**About this task:** In the entries below, identify every line with the string "values" and copy it.

======== Input

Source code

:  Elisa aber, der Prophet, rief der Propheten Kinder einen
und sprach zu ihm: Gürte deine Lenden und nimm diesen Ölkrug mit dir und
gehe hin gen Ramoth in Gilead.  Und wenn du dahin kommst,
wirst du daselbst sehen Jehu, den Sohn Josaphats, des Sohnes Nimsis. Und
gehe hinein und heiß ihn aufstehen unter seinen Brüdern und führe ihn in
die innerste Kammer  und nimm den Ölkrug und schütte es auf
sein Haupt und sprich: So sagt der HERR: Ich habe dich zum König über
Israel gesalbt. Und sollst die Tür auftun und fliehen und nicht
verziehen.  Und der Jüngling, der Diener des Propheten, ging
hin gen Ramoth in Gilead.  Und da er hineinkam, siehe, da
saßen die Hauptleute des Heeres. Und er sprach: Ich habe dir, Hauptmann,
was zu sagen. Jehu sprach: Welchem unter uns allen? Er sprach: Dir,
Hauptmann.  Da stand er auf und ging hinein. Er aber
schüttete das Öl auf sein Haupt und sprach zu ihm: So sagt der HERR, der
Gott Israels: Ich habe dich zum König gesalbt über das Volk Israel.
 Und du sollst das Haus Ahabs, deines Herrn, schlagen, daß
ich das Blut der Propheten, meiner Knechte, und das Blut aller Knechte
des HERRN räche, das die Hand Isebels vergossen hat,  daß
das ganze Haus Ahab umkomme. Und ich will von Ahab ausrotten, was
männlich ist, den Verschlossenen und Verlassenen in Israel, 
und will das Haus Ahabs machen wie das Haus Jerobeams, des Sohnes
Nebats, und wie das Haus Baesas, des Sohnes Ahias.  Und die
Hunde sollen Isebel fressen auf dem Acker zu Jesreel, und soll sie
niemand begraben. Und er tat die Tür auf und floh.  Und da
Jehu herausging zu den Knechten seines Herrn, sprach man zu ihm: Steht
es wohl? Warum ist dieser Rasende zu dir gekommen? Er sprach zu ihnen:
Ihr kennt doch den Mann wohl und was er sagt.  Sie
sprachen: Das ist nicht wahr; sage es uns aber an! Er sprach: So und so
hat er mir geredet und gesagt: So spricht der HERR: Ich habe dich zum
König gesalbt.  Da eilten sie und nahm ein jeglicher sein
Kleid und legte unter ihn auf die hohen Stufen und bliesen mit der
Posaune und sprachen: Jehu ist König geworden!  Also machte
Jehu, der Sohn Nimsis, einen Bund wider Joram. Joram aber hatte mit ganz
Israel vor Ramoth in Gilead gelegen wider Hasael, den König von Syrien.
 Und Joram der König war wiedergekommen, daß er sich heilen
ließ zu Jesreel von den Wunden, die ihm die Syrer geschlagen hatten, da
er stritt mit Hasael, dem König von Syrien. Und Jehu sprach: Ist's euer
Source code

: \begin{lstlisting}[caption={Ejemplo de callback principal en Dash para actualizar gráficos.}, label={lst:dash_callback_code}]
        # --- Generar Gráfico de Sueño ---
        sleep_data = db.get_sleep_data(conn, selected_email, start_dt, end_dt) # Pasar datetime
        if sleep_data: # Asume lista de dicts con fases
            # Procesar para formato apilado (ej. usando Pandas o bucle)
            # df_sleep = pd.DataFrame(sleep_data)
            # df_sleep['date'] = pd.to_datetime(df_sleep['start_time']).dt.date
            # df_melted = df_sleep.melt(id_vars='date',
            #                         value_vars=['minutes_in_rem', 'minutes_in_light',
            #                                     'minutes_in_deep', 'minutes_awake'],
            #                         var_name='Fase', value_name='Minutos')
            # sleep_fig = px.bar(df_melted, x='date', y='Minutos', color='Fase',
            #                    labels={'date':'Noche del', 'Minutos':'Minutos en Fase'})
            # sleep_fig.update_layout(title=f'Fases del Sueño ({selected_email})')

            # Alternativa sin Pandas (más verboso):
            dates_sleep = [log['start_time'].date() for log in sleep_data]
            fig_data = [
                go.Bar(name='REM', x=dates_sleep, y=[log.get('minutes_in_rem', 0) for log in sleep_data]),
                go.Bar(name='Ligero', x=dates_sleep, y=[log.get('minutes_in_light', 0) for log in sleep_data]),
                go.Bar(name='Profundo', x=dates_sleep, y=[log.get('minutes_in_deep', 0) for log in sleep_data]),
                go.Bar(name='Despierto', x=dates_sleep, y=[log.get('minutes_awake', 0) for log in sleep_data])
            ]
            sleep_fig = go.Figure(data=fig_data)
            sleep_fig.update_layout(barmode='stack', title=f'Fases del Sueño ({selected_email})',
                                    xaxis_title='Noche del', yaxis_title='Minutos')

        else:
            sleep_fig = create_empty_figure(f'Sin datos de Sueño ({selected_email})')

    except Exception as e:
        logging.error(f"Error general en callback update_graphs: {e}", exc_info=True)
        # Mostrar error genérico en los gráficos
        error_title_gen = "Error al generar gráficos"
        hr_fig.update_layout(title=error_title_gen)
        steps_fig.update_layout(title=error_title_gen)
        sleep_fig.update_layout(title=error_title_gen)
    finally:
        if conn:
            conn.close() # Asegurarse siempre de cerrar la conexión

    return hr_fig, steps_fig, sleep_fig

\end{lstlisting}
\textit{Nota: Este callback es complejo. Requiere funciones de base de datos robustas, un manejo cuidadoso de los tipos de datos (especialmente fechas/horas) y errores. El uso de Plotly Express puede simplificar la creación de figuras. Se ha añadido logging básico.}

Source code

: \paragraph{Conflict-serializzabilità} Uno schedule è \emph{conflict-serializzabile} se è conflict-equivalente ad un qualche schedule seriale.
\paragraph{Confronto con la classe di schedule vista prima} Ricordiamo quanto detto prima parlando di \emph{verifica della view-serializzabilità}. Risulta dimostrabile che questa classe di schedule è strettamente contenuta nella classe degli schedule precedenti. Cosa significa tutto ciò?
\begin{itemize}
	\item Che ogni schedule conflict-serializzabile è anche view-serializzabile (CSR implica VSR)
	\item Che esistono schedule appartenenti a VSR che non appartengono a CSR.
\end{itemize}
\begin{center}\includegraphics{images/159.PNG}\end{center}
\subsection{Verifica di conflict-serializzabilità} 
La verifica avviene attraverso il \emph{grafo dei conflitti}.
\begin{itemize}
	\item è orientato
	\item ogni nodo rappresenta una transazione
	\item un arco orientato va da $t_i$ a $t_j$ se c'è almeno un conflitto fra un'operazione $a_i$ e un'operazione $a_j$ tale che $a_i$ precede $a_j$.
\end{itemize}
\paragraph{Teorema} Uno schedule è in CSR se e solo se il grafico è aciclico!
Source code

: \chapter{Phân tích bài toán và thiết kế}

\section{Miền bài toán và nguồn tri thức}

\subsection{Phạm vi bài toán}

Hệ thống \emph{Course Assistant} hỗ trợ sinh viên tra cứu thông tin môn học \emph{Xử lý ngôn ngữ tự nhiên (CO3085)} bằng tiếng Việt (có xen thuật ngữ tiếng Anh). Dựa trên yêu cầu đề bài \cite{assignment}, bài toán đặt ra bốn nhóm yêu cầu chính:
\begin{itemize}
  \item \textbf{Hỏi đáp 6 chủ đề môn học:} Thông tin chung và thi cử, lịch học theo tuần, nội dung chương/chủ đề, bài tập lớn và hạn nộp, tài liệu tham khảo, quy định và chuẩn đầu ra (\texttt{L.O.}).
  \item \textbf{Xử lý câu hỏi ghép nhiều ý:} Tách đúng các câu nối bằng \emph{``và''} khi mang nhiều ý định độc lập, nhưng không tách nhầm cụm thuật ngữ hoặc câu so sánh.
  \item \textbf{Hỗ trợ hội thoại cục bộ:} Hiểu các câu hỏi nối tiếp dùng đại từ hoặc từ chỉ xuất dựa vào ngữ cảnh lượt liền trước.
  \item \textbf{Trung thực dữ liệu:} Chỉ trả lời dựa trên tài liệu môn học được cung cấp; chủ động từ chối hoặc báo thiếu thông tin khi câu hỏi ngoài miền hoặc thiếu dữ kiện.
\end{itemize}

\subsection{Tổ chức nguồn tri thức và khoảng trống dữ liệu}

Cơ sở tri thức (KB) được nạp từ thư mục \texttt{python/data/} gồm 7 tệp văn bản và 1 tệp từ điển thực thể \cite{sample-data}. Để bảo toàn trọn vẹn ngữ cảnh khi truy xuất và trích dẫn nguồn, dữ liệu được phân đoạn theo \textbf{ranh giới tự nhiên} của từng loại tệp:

================
======== Input

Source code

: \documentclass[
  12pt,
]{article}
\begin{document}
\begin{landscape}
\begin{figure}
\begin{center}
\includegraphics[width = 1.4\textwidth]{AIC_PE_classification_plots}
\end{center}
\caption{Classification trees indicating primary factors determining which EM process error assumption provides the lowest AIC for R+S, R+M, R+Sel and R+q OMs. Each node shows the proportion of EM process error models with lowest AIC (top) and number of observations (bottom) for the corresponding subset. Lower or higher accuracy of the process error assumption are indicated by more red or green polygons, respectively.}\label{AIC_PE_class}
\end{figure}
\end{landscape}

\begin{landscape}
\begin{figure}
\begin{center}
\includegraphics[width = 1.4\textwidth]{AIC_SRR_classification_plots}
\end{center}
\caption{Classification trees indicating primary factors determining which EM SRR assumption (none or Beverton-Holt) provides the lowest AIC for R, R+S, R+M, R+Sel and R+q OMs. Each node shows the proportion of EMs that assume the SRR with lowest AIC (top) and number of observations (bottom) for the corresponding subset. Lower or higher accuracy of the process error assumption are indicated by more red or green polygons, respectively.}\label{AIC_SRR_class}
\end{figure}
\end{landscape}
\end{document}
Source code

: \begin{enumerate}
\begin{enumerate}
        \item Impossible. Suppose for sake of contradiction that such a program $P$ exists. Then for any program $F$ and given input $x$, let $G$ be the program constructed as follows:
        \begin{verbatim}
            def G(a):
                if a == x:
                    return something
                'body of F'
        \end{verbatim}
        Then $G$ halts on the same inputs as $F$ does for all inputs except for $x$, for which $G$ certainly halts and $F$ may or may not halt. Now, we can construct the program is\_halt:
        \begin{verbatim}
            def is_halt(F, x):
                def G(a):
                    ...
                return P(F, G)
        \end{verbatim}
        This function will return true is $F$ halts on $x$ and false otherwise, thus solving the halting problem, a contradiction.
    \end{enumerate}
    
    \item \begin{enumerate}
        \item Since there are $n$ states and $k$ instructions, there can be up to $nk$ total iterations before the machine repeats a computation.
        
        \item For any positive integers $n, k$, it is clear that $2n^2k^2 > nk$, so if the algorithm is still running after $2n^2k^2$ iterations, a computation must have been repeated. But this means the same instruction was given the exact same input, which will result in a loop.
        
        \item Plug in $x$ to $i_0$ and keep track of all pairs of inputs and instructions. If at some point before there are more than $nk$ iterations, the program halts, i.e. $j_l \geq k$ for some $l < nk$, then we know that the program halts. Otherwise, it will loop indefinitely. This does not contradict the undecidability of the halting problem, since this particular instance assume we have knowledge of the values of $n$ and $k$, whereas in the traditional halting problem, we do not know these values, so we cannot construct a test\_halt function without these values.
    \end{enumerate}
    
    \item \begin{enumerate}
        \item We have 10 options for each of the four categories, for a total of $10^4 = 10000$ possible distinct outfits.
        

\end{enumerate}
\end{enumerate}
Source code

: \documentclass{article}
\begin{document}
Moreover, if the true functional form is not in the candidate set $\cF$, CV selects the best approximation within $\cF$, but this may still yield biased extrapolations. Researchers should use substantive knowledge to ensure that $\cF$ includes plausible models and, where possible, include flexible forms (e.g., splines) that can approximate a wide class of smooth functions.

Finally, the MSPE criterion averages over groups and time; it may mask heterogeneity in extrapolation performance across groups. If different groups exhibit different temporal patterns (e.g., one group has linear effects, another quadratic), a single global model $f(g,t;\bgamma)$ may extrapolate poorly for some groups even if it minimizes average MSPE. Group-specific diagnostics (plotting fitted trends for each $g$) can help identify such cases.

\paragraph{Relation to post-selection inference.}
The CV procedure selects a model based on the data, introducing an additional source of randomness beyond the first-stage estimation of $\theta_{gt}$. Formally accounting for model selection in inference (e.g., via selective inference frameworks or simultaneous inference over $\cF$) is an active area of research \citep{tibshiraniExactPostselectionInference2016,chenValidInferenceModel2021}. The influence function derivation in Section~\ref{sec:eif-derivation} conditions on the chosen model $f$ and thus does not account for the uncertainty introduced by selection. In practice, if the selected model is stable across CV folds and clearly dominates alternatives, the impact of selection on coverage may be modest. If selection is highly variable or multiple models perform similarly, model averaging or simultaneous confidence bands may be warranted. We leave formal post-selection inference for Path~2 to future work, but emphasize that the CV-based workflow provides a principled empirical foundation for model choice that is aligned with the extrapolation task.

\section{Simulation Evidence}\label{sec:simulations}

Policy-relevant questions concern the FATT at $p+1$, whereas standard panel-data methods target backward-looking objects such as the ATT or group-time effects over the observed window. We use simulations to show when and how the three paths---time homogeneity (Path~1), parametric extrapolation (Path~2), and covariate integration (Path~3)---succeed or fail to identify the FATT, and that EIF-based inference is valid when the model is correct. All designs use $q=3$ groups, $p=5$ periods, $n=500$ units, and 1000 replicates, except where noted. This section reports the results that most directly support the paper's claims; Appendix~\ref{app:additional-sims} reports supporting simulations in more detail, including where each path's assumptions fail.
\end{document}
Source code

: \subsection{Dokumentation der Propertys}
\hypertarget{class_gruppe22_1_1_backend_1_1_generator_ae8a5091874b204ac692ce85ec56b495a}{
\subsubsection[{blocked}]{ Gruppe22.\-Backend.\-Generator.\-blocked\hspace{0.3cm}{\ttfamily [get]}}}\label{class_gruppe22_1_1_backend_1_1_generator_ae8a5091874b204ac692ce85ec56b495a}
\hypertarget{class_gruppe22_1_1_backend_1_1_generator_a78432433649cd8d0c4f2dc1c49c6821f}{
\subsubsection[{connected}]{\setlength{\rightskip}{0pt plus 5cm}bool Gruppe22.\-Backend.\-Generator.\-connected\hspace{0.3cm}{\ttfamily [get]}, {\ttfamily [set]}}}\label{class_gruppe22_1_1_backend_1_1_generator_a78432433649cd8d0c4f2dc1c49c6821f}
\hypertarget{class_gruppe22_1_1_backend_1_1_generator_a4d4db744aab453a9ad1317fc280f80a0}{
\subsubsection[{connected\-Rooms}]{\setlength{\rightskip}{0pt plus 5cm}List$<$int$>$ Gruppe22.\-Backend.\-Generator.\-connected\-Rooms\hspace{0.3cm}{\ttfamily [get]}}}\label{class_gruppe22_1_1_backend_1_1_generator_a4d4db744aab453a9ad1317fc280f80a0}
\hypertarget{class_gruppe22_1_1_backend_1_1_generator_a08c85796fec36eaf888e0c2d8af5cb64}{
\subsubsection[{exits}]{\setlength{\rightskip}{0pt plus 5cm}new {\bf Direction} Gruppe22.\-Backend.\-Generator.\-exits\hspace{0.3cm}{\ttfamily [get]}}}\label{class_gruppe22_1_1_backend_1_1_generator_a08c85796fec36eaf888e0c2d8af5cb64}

================
======== Input

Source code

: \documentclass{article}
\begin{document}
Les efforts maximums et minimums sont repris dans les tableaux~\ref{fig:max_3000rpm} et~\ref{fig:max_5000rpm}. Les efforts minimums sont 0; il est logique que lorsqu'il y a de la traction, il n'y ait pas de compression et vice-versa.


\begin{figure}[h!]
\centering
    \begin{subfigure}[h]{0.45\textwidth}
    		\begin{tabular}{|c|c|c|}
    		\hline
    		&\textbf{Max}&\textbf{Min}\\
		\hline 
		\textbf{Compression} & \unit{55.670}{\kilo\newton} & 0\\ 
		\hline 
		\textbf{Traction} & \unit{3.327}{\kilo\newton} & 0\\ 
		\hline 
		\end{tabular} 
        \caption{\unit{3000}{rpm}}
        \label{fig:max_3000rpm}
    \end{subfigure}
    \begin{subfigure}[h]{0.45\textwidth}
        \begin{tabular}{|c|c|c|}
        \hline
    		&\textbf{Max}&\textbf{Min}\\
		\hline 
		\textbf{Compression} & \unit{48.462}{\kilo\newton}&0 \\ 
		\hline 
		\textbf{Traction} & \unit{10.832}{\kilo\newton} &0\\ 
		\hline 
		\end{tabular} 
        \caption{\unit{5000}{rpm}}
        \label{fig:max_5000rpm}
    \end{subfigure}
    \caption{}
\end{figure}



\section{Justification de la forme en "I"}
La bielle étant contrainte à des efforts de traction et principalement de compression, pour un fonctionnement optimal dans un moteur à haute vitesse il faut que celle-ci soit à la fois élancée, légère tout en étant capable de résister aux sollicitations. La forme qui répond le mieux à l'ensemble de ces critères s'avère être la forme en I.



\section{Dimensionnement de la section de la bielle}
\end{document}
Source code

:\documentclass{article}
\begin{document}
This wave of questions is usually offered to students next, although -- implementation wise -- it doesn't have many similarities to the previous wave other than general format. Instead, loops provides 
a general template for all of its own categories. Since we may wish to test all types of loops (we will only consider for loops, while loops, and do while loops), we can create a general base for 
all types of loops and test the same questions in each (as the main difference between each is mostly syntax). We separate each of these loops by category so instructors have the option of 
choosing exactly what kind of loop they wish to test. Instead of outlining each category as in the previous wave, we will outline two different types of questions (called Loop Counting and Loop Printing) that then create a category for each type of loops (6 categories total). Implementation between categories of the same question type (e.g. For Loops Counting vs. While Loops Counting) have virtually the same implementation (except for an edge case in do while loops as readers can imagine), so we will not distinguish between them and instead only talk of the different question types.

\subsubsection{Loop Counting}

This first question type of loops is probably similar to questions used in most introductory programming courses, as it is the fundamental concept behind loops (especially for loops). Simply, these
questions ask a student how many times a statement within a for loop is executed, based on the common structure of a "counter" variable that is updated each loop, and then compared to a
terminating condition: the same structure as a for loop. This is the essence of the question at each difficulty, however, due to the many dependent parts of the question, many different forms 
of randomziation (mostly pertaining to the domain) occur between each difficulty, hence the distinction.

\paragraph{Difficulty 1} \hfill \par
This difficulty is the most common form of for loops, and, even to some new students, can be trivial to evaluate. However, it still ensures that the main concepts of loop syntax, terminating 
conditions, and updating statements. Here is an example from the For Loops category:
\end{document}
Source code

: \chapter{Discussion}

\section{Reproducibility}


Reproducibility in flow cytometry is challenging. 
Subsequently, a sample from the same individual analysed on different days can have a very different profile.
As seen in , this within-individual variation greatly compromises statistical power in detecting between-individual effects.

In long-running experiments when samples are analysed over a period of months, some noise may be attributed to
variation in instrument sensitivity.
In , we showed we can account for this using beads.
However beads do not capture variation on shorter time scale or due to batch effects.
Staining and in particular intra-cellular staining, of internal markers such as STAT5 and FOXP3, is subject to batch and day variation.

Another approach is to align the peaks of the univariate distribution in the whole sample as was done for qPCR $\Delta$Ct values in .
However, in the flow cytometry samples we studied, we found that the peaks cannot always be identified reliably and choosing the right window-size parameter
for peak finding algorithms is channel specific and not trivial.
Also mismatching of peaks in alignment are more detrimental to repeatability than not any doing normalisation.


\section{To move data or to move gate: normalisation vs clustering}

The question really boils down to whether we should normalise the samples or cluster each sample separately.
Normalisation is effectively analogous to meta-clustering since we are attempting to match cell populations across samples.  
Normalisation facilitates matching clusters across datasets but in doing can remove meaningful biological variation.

================

**The answer:**
        \item Plug in $x$ to $i_0$ and keep track of all pairs of inputs and instructions. If at some point before there are more than $nk$ iterations, the program halts, i.e. $j_l \geq k$ for some $l < nk$, then we know that the program halts. Otherwise, it will loop indefinitely. This does not contradict the undecidability of the halting problem, since this particular instance assume we have knowledge of the values of $n$ and $k$, whereas in the traditional halting problem, we do not know these values, so we cannot construct a test\_halt function without these values.
Another approach is to align the peaks of the univariate distribution in the whole sample as was done for qPCR $\Delta$Ct values in .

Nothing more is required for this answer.